The Griffin brothers were the richest black men in Chester County. They owned 138 acres of land and were popular in the community. It is believed that they were involved because they could afford a real defender, and because they were innocent, it was assumed that they would be acquitted. [19459011
However, the trial judge was told to be hostile to the Griffin brothers, possibly because of their elevated position, wealth, and race. After a most biased trial, the brothers were found guilty and executed quickly.
They were pardoned in 2009, the first posthumous pardon ever granted in South Carolina.
2 Teng Xingshan
In 1989, Teng Xingshan was executed for the murder of Shi Xiaorong. Xiaorong had disappeared a month before finding a broken body in a river in China and was identified as a missing woman.
The dismembered corpse is said to have been cut "professionally," and since Teng Xingshan was a butcher, he has been suspected. It was further claimed that the two had a sexual relationship and Teng suspected that Shi was stolen from him.  At his trial, Teng Xingshan said the crime was "on his own initiative."
This is strange when Shi Xiaorong returned to her hometown four years after Teng's execution. She said she was cheated and sold as a "woman" in another province. In 2005, she called on the authorities to lift Teng's sentence. When asked about her relationship with Teng, she replied that she had never met him. Teng was declared innocent in 2006.
1 Myles Joyce
In 1882, John Joyce, his mother, wife and two children were brutally murdered in their home in Ireland.

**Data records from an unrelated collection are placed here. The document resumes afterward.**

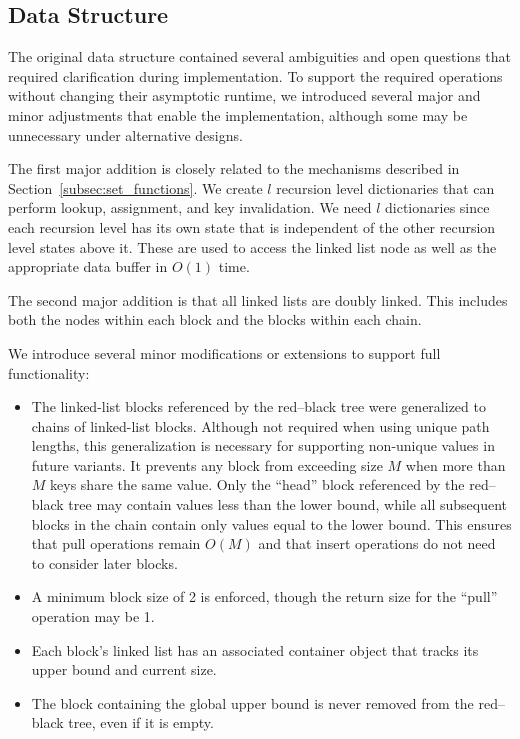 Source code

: \documentclass[ijoc,blindrev]{informs3} %
\begin{document}
\begin{APPENDICES}
\section{Data Structure}\label{app:data_structure}

The original data structure contained several ambiguities and open questions that required clarification during implementation. To support the required operations without changing their asymptotic runtime, we introduced several major and minor adjustments that enable the implementation, although some may be unnecessary under alternative designs.

The first major addition is closely related to the mechanisms described in Section~\ref{subsec:set_functions}. We create $l$ recursion level dictionaries that can perform lookup, assignment, and key invalidation. We need $l$ dictionaries since each recursion level has its own state that is independent of the other recursion level states above it. These are used to access the linked list node as well as the appropriate data buffer in $O(1)$ time.


The second major addition is that all linked lists are doubly linked. This includes both the nodes within each block and the blocks within each chain.

We introduce several minor modifications or extensions to support full functionality:
\begin{itemize}
    \item The linked-list blocks referenced by the red–black tree were generalized to chains of linked-list blocks. Although not required when using unique path lengths, this generalization is necessary for supporting non-unique values in future variants. It prevents any block from exceeding size $M$ when more than $M$ keys share the same value. Only the ``head'' block referenced by the red–black tree may contain values less than the lower bound, while all subsequent blocks in the chain contain only values equal to the lower bound. This ensures that pull operations remain $O(M)$ and that insert operations do not need to consider later blocks.
    \item A minimum block size of 2 is enforced, though the return size for the ``pull'' operation may be 1.
    \item Each block’s linked list has an associated container object that tracks its upper bound and current size.
    \item The block containing the global upper bound is never removed from the red–black tree, even if it is empty.
\end{itemize}



\end{APPENDICES}
\end{document}
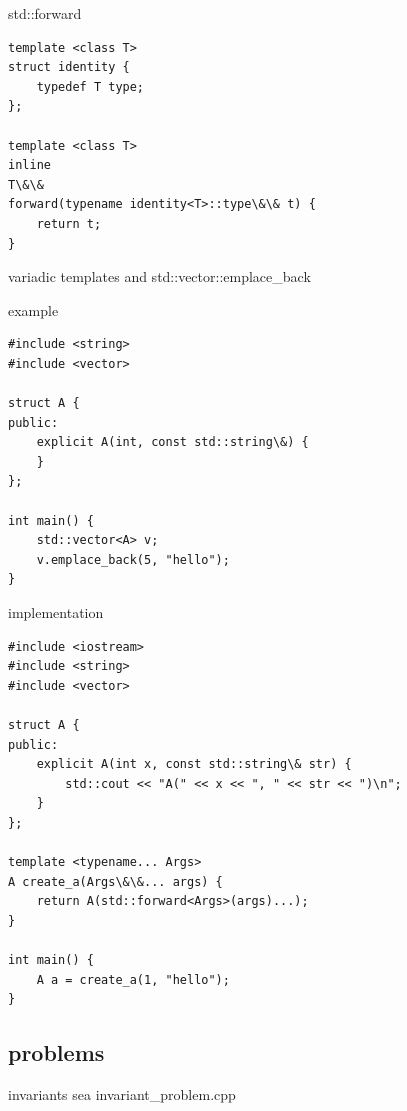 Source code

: \documentclass{beamer}
\begin{document}
\begin{frame}{std::forward}
  \begin{block}{}
\begin{verbatim}
template <class T>
struct identity {
    typedef T type;
};

template <class T>
inline
T\&\&
forward(typename identity<T>::type\&\& t) {
    return t;
}

\end{verbatim}
  \end{block}
\end{frame}

\begin{frame}{variadic templates and std::vector::emplace\_back}
  \begin{block}{example}
\begin{verbatim}
#include <string>
#include <vector>

struct A {
public:
    explicit A(int, const std::string\&) {
    }
};

int main() {
    std::vector<A> v;
    v.emplace_back(5, "hello");
}

\end{verbatim}
  \end{block}
\end{frame}

\begin{frame}
  \begin{block}{implementation}
\begin{verbatim}
#include <iostream>
#include <string>
#include <vector>

struct A {
public:
    explicit A(int x, const std::string\& str) {
        std::cout << "A(" << x << ", " << str << ")\n";
    }
};

template <typename... Args>
A create_a(Args\&\&... args) {
    return A(std::forward<Args>(args)...);
}

int main() {
    A a = create_a(1, "hello");
}

\end{verbatim}
  \end{block}
\end{frame}

\subsection{problems}
\begin{frame}{invariants}
  sea invariant\_problem.cpp
\end{frame}
\end{document}
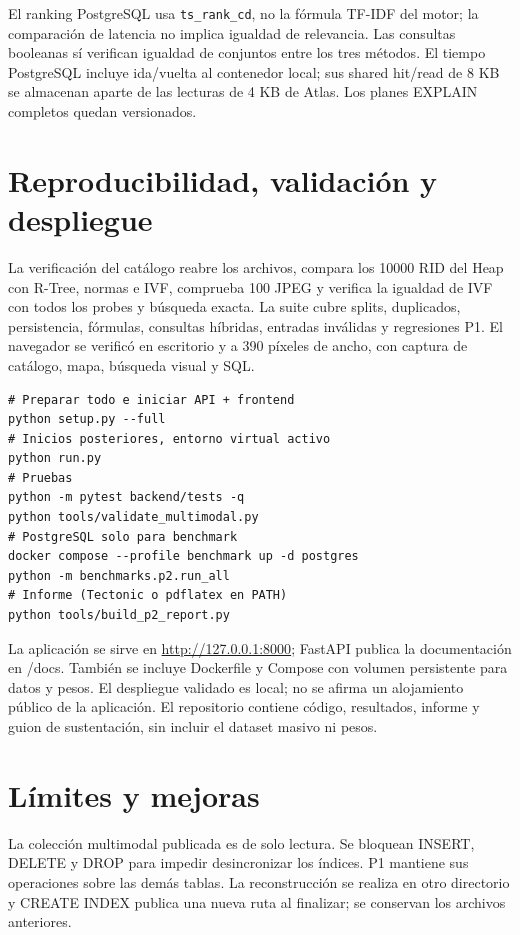 \documentclass[11pt,a4paper]{article}
\newcommand{\code}[1]{\texttt{#1}}
\begin{document}
El ranking PostgreSQL usa \code{ts\_rank\_cd}, no la fórmula TF-IDF del motor; la comparación de latencia no implica igualdad de relevancia. Las consultas booleanas sí verifican igualdad de conjuntos entre los tres métodos. El tiempo PostgreSQL incluye ida/vuelta al contenedor local; sus shared hit/read de 8 KB se almacenan aparte de las lecturas de 4 KB de Atlas. Los planes EXPLAIN completos quedan versionados.



\clearpage
\section{Reproducibilidad, validación y despliegue}

La verificación del catálogo reabre los archivos, compara los 10000 RID del Heap con R-Tree, normas e IVF, comprueba 100 JPEG y verifica la igualdad de IVF con todos los probes y búsqueda exacta. La suite cubre splits, duplicados, persistencia, fórmulas, consultas híbridas, entradas inválidas y regresiones P1. El navegador se verificó en escritorio y a 390 píxeles de ancho, con captura de catálogo, mapa, búsqueda visual y SQL.

\begin{lstlisting}
# Preparar todo e iniciar API + frontend
python setup.py --full
# Inicios posteriores, entorno virtual activo
python run.py
# Pruebas
python -m pytest backend/tests -q
python tools/validate_multimodal.py
# PostgreSQL solo para benchmark
docker compose --profile benchmark up -d postgres
python -m benchmarks.p2.run_all
# Informe (Tectonic o pdflatex en PATH)
python tools/build_p2_report.py
\end{lstlisting}

La aplicación se sirve en \url{http://127.0.0.1:8000}; FastAPI publica la documentación en /docs. También se incluye Dockerfile y Compose con volumen persistente para datos y pesos. El despliegue validado es local; no se afirma un alojamiento público de la aplicación. El repositorio contiene código, resultados, informe y guion de sustentación, sin incluir el dataset masivo ni pesos.

\section{Límites y mejoras}
La colección multimodal publicada es de solo lectura. Se bloquean INSERT, DELETE y DROP para impedir desincronizar los índices. P1 mantiene sus operaciones sobre las demás tablas. La reconstrucción se realiza en otro directorio y CREATE INDEX publica una nueva ruta al finalizar; se conservan los archivos anteriores.
\end{document}
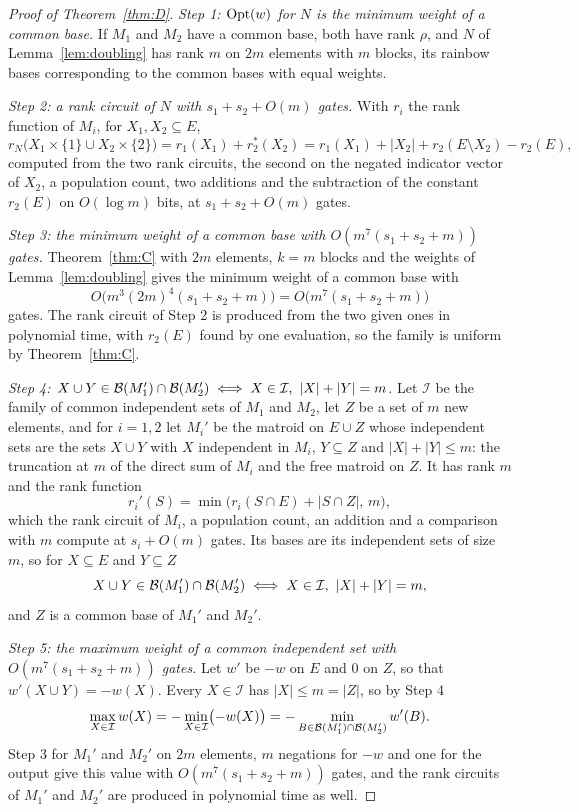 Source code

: \begin{proof}[Proof of Theorem~\ref{thm:D}]
\emph{Step 1: $\Opt(w)$ for $N$ is the minimum weight of a common base.}  If $M_1$ and $M_2$ have a common base, both have
rank $\rho$, and $N$ of Lemma~\ref{lem:doubling} has rank $m$ on $2m$ elements
with $m$ blocks, its rainbow bases corresponding to the common bases with equal
weights.

\emph{Step 2: a rank circuit of $N$ with $s_1+s_2+O(m)$ gates.}  With $r_i$ the rank function of $M_i$, for
$X_1,X_2\subseteq E$,
\[
  r_N\bigl(X_1\times\{1\}\cup X_2\times\{2\}\bigr)=r_1(X_1)+r_2^{*}(X_2)=r_1(X_1)+|X_2|+r_2(E\setminus X_2)-r_2(E),
\]
computed from the two rank circuits, the second on the negated indicator vector
of $X_2$, a population count, two additions and the subtraction of the constant
$r_2(E)$ on $O(\log m)$ bits, at $s_1+s_2+O(m)$ gates.

\emph{Step 3: the minimum weight of a common base with $O(m^{7}(s_1+s_2+m))$ gates.}  Theorem~\ref{thm:C} with $2m$ elements, $k=m$
blocks and the weights of Lemma~\ref{lem:doubling} gives the minimum weight of a
common base with
\[
  O\bigl(m^{3}(2m)^{4}(s_1+s_2+m)\bigr)=O\bigl(m^{7}(s_1+s_2+m)\bigr)
\]
gates.  The rank circuit of Step 2 is produced from the two given ones in
polynomial time, with $r_2(E)$ found by one evaluation, so the family is uniform
by Theorem~\ref{thm:C}.

\emph{Step 4: $X\cup Y\in\Bases(M_1')\cap\Bases(M_2')\iff X\in\mathcal I,\ |X|+|Y|=m$.}  Let $\mathcal I$ be the family of common
independent sets of $M_1$ and $M_2$, let $Z$ be a set of $m$ new elements, and
for $i=1,2$ let $M_i'$ be the matroid on $E\cup Z$ whose independent sets are the
sets $X\cup Y$ with $X$ independent in $M_i$, $Y\subseteq Z$ and
$|X|+|Y|\le m$: the truncation at $m$ of the direct sum of $M_i$ and the free
matroid on $Z$.  It has rank $m$ and the rank function
\[
  r_i'(S)=\min\bigl(r_i(S\cap E)+|S\cap Z|,\,m\bigr),
\]
which the rank circuit of $M_i$, a population count, an addition and a
comparison with $m$ compute at $s_i+O(m)$ gates.  Its bases are its independent
sets of size $m$, so for $X\subseteq E$ and $Y\subseteq Z$
\[
  X\cup Y\in\Bases(M_1')\cap\Bases(M_2')\iff X\in\mathcal I,\ |X|+|Y|=m,
\]
and $Z$ is a common base of $M_1'$ and $M_2'$.

\emph{Step 5: the maximum weight of a common independent set with $O(m^{7}(s_1+s_2+m))$ gates.}  Let $w'$ be $-w$ on $E$ and $0$ on $Z$, so
that $w'(X\cup Y)=-w(X)$.  Every $X\in\mathcal I$ has $|X|\le m=|Z|$, so by Step 4
\[
  \max_{X\in\mathcal I}w(X)=-\min_{X\in\mathcal I}\bigl(-w(X)\bigr)
  =-\min_{B\in\Bases(M_1')\cap\Bases(M_2')}w'(B).
\]
Step 3 for $M_1'$ and $M_2'$ on $2m$ elements, $m$ negations for $-w$ and one
for the output give this value with $O(m^{7}(s_1+s_2+m))$ gates, and the rank
circuits of $M_1'$ and $M_2'$ are produced in polynomial time as well.
\end{proof}

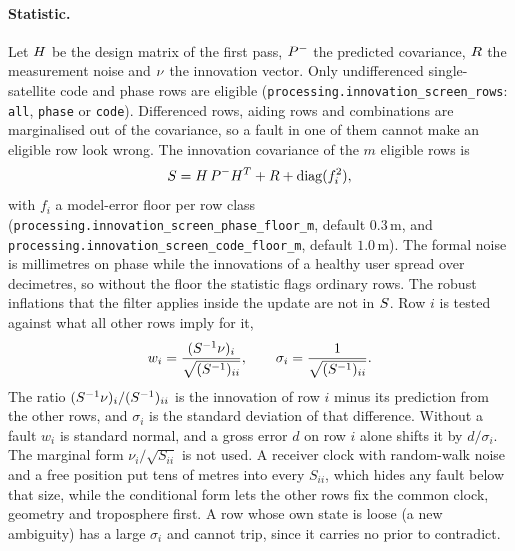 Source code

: \documentclass[main.tex]{subfiles}
\begin{document}
\paragraph{Statistic.}
Let $\jacH$ be the design matrix of the first pass, $\covM^{-}$ the predicted
covariance, $\Rmat$ the measurement noise and $\innov$ the innovation vector.
Only undifferenced single-satellite code and phase rows are eligible
(\texttt{processing.innovation\_screen\_rows}: \texttt{all}, \texttt{phase} or
\texttt{code}).  Differenced rows, aiding rows and combinations are
marginalised out of the covariance, so a fault in one of them cannot make an
eligible row look wrong.  The innovation covariance of the $m$ eligible rows is
\begin{equation}
\Smat = \jacH\,\covM^{-}\jacH^\Tr + \Rmat + \operatorname{diag}(f_i^{2}),
\label{eq:rt-screen-S}
\end{equation}
with $f_i$ a model-error floor per row class
(\texttt{processing.innovation\_screen\_phase\_floor\_m}, default $0.3$\,m, and
\texttt{processing.innovation\_screen\_code\_floor\_m}, default $1.0$\,m).  The
formal noise is millimetres on phase while the innovations of a healthy user
spread over decimetres, so without the floor the statistic flags ordinary rows.
The robust inflations that the filter applies inside the update are not in
$\Smat$.  Row $i$ is tested against what all other rows imply for it,
\begin{equation}
w_i = \frac{(\Smat^{-1}\innov)_i}{\sqrt{(\Smat^{-1})_{ii}}},
\qquad
\sigma_i = \frac{1}{\sqrt{(\Smat^{-1})_{ii}}} .
\label{eq:rt-screen-w}
\end{equation}
The ratio $(\Smat^{-1}\innov)_i / (\Smat^{-1})_{ii}$ is the innovation of row
$i$ minus its prediction from the other rows, and $\sigma_i$ is the standard
deviation of that difference.  Without a fault $w_i$ is standard normal, and a
gross error $d$ on row $i$ alone shifts it by $d/\sigma_i$.  The marginal form
$\nu_i/\sqrt{S_{ii}}$ is not used.  A receiver clock with random-walk noise and
a free position put tens of metres into every $S_{ii}$, which hides any fault
below that size, while the conditional form lets the other rows fix the common
clock, geometry and troposphere first.  A row whose own state is loose (a new
ambiguity) has a large $\sigma_i$ and cannot trip, since it carries no prior to
contradict.
\end{document}
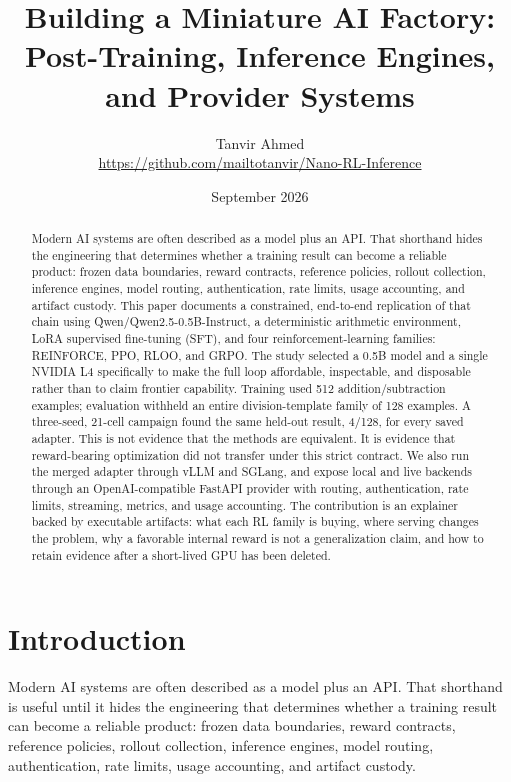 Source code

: \documentclass[10pt]{article}
\title{Building a Miniature AI Factory:\\ \large Post-Training, Inference Engines, and Provider Systems}
\author{Tanvir Ahmed\\\small \url{https://github.com/mailtotanvir/Nano-RL-Inference}}
\date{September 2026}
\begin{document}
\sloppy\maketitle

\begin{abstract}
Modern AI systems are often described as a model plus an API. That shorthand hides the engineering that determines whether a training result can become a reliable product: frozen data boundaries, reward contracts, reference policies, rollout collection, inference engines, model routing, authentication, rate limits, usage accounting, and artifact custody. This paper documents a constrained, end-to-end replication of that chain using Qwen/Qwen2.5-0.5B-Instruct, a deterministic arithmetic environment, LoRA supervised fine-tuning (SFT), and four reinforcement-learning families: REINFORCE, PPO, RLOO, and GRPO. The study selected a 0.5B model and a single NVIDIA L4 specifically to make the full loop affordable, inspectable, and disposable rather than to claim frontier capability. Training used 512 addition/subtraction examples; evaluation withheld an entire division-template family of 128 examples. A three-seed, 21-cell campaign found the same held-out result, 4/128, for every saved adapter. This is not evidence that the methods are equivalent. It is evidence that reward-bearing optimization did not transfer under this strict contract. We also run the merged adapter through vLLM and SGLang, and expose local and live backends through an OpenAI-compatible FastAPI provider with routing, authentication, rate limits, streaming, metrics, and usage accounting. The contribution is an explainer backed by executable artifacts: what each RL family is buying, where serving changes the problem, why a favorable internal reward is not a generalization claim, and how to retain evidence after a short-lived GPU has been deleted.
\end{abstract}

\section{Introduction}
Modern AI systems are often described as a model plus an API. That shorthand is useful until it hides the engineering that determines whether a training result can become a reliable product: frozen data boundaries, reward contracts, reference policies, rollout collection, inference engines, model routing, authentication, rate limits, usage accounting, and artifact custody.
\end{document}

Maolra Seoighe ("Myles Joyce" in English) was one of ten men indicted for the murders. The men were all tried, but two made a deal to "identify" the perpetrators. Myles Joyce (no relation to the victims) was one of the men involved.
Joyce spoke only Irish, but did not receive the services of an interpreter during his trial and never understood a word to the verdict that was translated from English into Irish to his advantage. He is said to have protested against his innocence, but in a language the court could not understand. The jury considered the evidence for only six minutes before returning their guilty verdict.
Two of the other convicts admitted their guilt, stating that Joyce had not been involved in the crime, but it was too late to finish the ruling execution. Myles Joyce was hanged in December 1882. When he was put on the scaffold, of course, Joyce said in Irish: "I will soon see Jesus Christ – he too was crucified cruelly."
The Irish Parliament recognized that a miscarriage of justice had taken place and Myles Joyce was unconditionally pardoned in 2018. 
Ward Hazell is a writer who travels, and an occasional travel writer.